This repository contains Modal deployments for running AI services in the cloud. Currently, it includes two main services:
An OpenAI-compatible API interface for Ollama models, built with FastAPI and Modal. This service allows you to interact with Ollama models using the familiar OpenAI API format.
- OpenAI-compatible chat completions endpoint (
/v1/chat/completions) - Supports both streaming and non-streaming responses
- Runs on Modal with GPU acceleration (A10G)

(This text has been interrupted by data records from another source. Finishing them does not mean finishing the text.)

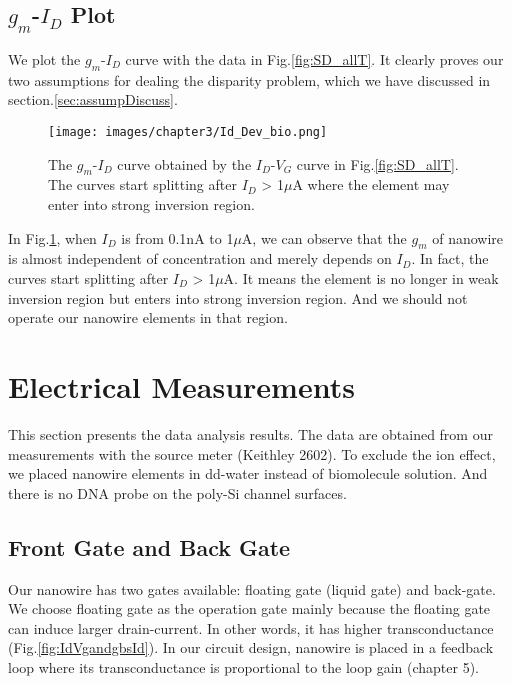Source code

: \subsection{$g_m$-$I_D$ Plot} \label{section:disparityBio}
We plot the $g_m$-$I_D$ curve with the data in Fig.\ref{fig:SD_allT}.
It clearly proves our two assumptions for dealing the disparity problem, which we have discussed in section.\ref{sec:assumpDiscuss}.

\begin{figure}[htb]
        \texttt{[image: images/chapter3/Id\_Dev\_bio.png]}
    \caption{The $g_m$-$I_D$ curve obtained by the $I_D$-$V_G$ curve in Fig.\ref{fig:SD_allT}. The curves start splitting after $I_D$ > 1$\mu$A where the element may enter into strong inversion region.}
    \label{fig:gmId}
\end{figure}

In Fig.\ref{fig:gmId}, when $I_D$ is from 0.1nA to 1$\mu$A, we can observe that the $g_m$ of nanowire is almost independent of concentration and merely depends on $I_D$.
In fact, the curves start splitting after $I_D$ > 1$\mu$A.
It means the element is no longer in weak inversion region but enters into strong inversion region.
And we should not operate our nanowire elements in that region.











\section{Electrical Measurements}
This section presents the data analysis results.
The data are obtained from our measurements with the source meter (Keithley 2602).
To exclude the ion effect, we placed nanowire elements in dd-water instead of biomolecule solution.
And there is no DNA probe on the poly-Si channel surfaces.

\subsection{Front Gate and Back Gate}
Our nanowire has two gates available: floating gate (liquid gate) and back-gate.
We choose floating gate as the operation gate mainly because the floating gate can induce larger drain-current.
In other words, it has higher transconductance (Fig.\ref{fig:IdVgandgbsId}).
In our circuit design, nanowire is placed in a feedback loop where its transconductance is proportional to the loop gain (chapter 5).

- Default model: gemma2:27b (configurable via environment variables)
import openai
# Configure the client to use your Modal endpoint
client = openai.Client(
base_url="https://YOUR-MODAL-DEPLOYMENT.modal.run/v1",
api_key="not-needed" # The API doesn't require authentication
)
# Make a chat completion request
response = client.chat.completions.create(
model="gemma2:27b",
messages=[{"role": "user", "content": "Hello!"}],
stream=False # Set to True for streaming responses
)
A Modal function deployment for running Nougat OCR on PDF files. This service extracts text from academic papers and technical documents while preserving their formatting.
- GPU-accelerated OCR processing (A10G)
- Markdown-compatible output
- Support for processing specific page ranges
- Uses Nougat base model (0.1.0-base) for high-quality extraction
import modal
# Look up the deployed function
f = modal.Function.lookup("nougat-ocr-cli", "process_pdf")
# Process a PDF file
with open("paper.pdf", "rb") as file:
pdf_bytes = file.read()
text = f.remote(pdf_bytes)
# Process specific pages
text = f.remote(pdf_bytes, start_page=1, end_page=5)
To deploy either service to Modal:
# Deploy Ollama API
modal deploy deployments/ollama_api.py
# Deploy Nougat OCR
modal deploy deployments/nougat_ocr_function.py
- Modal account and CLI setup
- For local development: Python 3.12+
- GPU requirements are handled automatically by Modal
MODEL: (Ollama API) Specifies which model to use (default: "gemma2:27b")
Both services use Modal's GPU-enabled containers and are designed for scalability and ease of deployment. The Ollama API service runs as a persistent FastAPI application, while the Nougat OCR service operates as a serverless function.